JASON VASS GALLERY PRESENTS “BODY LANGUAGE” ARTIST DOUGLAS TAUSIK RYDER’S SOLO EXHIBITION OF NEW SCULPTURES DEBUTS AT THE ARTS DISTRICT GALLERY ON SEPTEMBER 7

September 11, 2019

TAUSIK RYDER IS A PIONEER OF TECHNOLOGY-ASSISTED ART-MAKING, MERGING CONCEPTUAL, DIGITAL AND ANALOG PRACTICES AND I AM HERE FOR IT!

Jason Vass Gallery is now exhibiting Body Language by artist Douglas Tausik Ryder through October 19, 2019 (1452 E. Sixth Street, Los Angeles). The exhibition kicked off with an opening reception on September 7.  

 Woodworking goes digital as Douglas Tausik Ryder’s sculptural works exist both as digital data and in dimensional forms that connect technology to tradition, employing exploratory computer-driven exercises and formulas, as well as his process of conceptual, aesthetic, and physical refinement.  Counterintuitively, these realms are not mutually exclusive. Indeed, this duality allows his work to flow through multiple planes of existence that link technology and aesthetics.

Informed by decades of Tausik Ryder’s trial and error methods that cumulatively push against technical and industrial limitations, the new sculptures represent his most commanding work yet. Technological advancement has always been at the center of art-making but never more so than today.  His technology-assisted art making responds to the digital age through a pioneering creative process, which delivers expressive, crafted forms.

Since the beginning of his career, Tausik Ryder has produced work that explores the limits of technology assisted art-making. His pioneering body of work dates back to 1992, with paintings that deployed billboard printing technology, which he further overpainted – evidence of his long preoccupation to master emerging technologies in service of a creative vision.

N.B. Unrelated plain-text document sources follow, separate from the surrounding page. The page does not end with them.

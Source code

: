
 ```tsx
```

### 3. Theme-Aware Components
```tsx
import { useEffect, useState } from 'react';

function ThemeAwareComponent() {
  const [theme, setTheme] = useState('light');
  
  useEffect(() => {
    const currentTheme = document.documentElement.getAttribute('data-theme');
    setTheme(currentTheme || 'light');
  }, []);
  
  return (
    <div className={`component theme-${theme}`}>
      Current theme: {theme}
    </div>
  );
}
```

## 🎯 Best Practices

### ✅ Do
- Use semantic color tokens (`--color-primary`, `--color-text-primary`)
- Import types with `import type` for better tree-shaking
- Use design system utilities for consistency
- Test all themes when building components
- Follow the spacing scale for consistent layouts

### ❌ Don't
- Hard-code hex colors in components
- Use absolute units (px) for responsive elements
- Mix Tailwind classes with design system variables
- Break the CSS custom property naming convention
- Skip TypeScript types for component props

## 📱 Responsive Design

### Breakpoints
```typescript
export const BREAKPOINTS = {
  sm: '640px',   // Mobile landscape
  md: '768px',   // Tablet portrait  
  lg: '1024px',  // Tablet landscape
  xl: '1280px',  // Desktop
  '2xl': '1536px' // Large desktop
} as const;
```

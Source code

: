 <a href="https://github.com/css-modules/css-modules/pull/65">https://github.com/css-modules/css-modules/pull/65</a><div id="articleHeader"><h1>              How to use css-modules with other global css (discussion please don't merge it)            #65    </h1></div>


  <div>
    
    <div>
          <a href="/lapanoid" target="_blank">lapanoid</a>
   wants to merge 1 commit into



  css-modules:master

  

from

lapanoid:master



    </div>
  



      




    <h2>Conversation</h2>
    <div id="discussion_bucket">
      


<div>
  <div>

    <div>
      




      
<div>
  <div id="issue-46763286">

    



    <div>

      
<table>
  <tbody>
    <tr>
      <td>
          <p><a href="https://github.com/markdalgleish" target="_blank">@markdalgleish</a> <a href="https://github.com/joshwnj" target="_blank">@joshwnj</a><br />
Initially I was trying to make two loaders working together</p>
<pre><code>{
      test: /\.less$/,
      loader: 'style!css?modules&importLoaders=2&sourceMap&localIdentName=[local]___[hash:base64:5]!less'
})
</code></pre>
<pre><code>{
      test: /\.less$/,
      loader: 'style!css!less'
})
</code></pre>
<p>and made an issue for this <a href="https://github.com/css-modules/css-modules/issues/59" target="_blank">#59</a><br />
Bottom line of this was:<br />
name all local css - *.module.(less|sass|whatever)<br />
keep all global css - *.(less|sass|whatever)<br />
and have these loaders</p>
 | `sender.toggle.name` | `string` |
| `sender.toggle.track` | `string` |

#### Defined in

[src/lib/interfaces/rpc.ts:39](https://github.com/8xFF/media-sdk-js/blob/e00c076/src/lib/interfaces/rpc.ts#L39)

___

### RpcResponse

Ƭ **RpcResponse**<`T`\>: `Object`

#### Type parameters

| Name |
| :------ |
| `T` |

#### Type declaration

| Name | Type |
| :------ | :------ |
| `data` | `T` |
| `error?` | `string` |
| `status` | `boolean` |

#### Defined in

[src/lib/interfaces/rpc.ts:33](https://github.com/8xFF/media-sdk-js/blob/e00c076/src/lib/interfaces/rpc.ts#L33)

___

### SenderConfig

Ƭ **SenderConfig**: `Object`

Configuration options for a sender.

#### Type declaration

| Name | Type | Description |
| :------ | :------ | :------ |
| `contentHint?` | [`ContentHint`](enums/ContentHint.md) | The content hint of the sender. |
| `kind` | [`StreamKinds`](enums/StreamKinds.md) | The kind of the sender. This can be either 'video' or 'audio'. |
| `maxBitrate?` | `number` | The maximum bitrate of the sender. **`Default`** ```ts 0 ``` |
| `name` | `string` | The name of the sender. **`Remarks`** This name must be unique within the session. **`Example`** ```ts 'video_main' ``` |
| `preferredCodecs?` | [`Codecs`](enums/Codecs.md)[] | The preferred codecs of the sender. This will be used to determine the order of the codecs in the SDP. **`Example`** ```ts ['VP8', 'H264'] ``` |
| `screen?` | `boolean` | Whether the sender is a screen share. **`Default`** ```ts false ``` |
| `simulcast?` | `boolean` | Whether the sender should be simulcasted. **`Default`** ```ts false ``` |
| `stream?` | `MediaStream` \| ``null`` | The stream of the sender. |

“All my life I’ve felt that technical and industrial processes yielded the most amazing objects,” says Tausik Ryder.  “I was driven to master such techniques, using them for artistic rather than manufacturing purposes.”

Tausik Ryder’s innovative industrial processes use geometric code (G-code) – which is a CAD/CAM language – that drives tool paths and shape formation on a CNC (computer numerical control) machine.  The machine processes a material, in Tausik Ryder’s case wood, to meet specifications through the code’s programmed instruction. Creative decisions iterate as they travel back and forth between sources and image making. Machine produced, Tausik Ryder’s pieces are finished by hand, presenting sensuous and tactile surfaces. The computer aids tradition, and bodily forms coexist with rational geometry. 

What sets Tausik Ryder apart is that he is the only artist working in this medium to have an industrial CNC machine tool in his studio, which means his works are created using no outside fabricator. “There’s a big difference,” he says, “between what you can describe to a fabricator, and what comes about through your own engagement with the process”.

The sculptures in their abstract forms negotiate a deft conversation between the biomorphic and the geometric with one figure spawning the next, delivering a formal and ever-evolving consistency.  The loosely referential shapes evoke natural forms and the female body is clearly an inspiration, as is the idea of an almost mythical organic presence that is universal to all humanity and if shared in the right way offers opportunities for generosity, connectedness and hope. Tausik Ryder’s large-scale Venus, with a sphere-shaped orifice cutting through its core, is at the center of the exhibition and invites people to step inside. A smaller version of this sculpture was recently installed in Grand Park in Irvine, CA. Tausik Ryder sees all these new works as “proposals” to be scaled up into large-scale public art that people can engage with, offering a meaningful experiential interaction. In 2020, one of his sculptures will be shown as part of the European Cultural Center’s exhibition at the Venice Architecture Biennale 2020.

Tausik Ryder’s work has been compared to that of Constantin Brancusi, Umberto Boccioni, Isamu Noguchi, and Claes Oldenberg. His art has been shown previously at Jason Vass, Guild Hall, East Hampton, NY; and the University of Pennsylvania. His pieces are also in noted private collections including that of Tom Ford and Richard Buckley. Tausik Ryder attended Columbia University, CCNY, and NYU’s Center for Advanced Digital Applications. A native New Yorker, he now resides in Los Angeles, CA and Shelter Island, NY with his wife and daughter.